[Required work] Scan the entries below for "longest" and copy each line that holds it.

··········

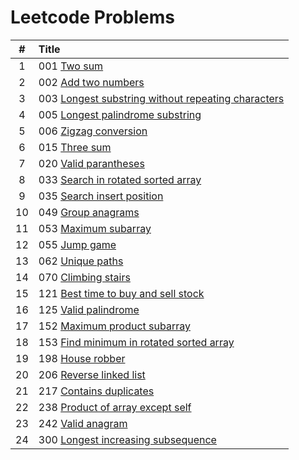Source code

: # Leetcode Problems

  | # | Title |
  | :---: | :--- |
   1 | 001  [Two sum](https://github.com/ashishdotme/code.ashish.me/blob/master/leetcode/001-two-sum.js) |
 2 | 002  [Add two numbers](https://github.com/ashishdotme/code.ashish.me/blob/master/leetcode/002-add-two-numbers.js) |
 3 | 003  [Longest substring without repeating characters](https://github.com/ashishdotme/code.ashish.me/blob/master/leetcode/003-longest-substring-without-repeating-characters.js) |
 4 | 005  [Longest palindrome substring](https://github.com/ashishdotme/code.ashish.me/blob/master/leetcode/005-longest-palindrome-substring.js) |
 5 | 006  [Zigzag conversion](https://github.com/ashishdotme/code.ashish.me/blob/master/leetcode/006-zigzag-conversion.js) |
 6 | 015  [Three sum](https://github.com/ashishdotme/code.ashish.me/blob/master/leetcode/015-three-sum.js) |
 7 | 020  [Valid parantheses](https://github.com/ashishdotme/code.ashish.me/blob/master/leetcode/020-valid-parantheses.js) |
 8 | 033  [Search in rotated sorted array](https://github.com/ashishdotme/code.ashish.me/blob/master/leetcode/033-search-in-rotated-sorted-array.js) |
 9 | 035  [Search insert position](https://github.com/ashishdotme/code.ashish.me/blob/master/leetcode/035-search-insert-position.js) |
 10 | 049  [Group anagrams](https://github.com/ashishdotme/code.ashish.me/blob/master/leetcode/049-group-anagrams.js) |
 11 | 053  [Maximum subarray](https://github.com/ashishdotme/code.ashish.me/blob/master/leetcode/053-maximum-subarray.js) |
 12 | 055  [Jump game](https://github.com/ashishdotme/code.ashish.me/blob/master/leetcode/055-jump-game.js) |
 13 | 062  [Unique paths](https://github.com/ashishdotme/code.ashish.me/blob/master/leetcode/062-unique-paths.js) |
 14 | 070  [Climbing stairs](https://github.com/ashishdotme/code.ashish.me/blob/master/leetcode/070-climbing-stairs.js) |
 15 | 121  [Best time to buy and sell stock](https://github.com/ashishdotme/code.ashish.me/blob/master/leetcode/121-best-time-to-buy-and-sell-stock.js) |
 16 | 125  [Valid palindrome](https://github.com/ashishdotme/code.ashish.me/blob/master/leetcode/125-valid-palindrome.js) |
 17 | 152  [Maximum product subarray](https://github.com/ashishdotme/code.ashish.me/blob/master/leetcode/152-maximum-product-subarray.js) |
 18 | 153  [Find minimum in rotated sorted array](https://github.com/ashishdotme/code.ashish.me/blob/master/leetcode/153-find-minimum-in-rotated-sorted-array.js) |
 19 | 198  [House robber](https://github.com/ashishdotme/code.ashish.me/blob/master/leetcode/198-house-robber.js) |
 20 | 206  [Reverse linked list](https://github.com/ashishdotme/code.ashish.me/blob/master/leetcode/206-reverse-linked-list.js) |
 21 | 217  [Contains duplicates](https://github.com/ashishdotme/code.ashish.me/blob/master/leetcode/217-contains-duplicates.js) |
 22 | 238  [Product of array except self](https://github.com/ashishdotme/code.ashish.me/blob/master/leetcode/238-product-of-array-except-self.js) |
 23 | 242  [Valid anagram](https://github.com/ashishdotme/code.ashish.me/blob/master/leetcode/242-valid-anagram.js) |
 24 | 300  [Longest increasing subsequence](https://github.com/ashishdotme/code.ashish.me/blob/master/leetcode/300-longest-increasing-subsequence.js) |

··········

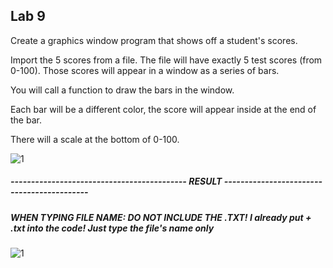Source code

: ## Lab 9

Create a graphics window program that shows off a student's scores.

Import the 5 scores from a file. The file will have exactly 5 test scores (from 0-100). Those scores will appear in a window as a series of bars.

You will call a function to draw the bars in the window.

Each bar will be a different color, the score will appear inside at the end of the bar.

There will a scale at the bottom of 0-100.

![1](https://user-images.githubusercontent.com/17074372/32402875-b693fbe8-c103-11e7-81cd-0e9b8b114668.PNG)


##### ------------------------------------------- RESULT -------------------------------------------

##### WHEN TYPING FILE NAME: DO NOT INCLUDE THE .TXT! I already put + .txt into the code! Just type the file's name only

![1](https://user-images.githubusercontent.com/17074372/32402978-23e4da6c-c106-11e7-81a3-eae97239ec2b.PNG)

··········

[Solution to this exercise]
 3 | 003  [Longest substring without repeating characters](https://github.com/ashishdotme/code.ashish.me/blob/master/leetcode/003-longest-substring-without-repeating-characters.js) |
 4 | 005  [Longest palindrome substring](https://github.com/ashishdotme/code.ashish.me/blob/master/leetcode/005-longest-palindrome-substring.js) |
 24 | 300  [Longest increasing subsequence](https://github.com/ashishdotme/code.ashish.me/blob/master/leetcode/300-longest-increasing-subsequence.js) |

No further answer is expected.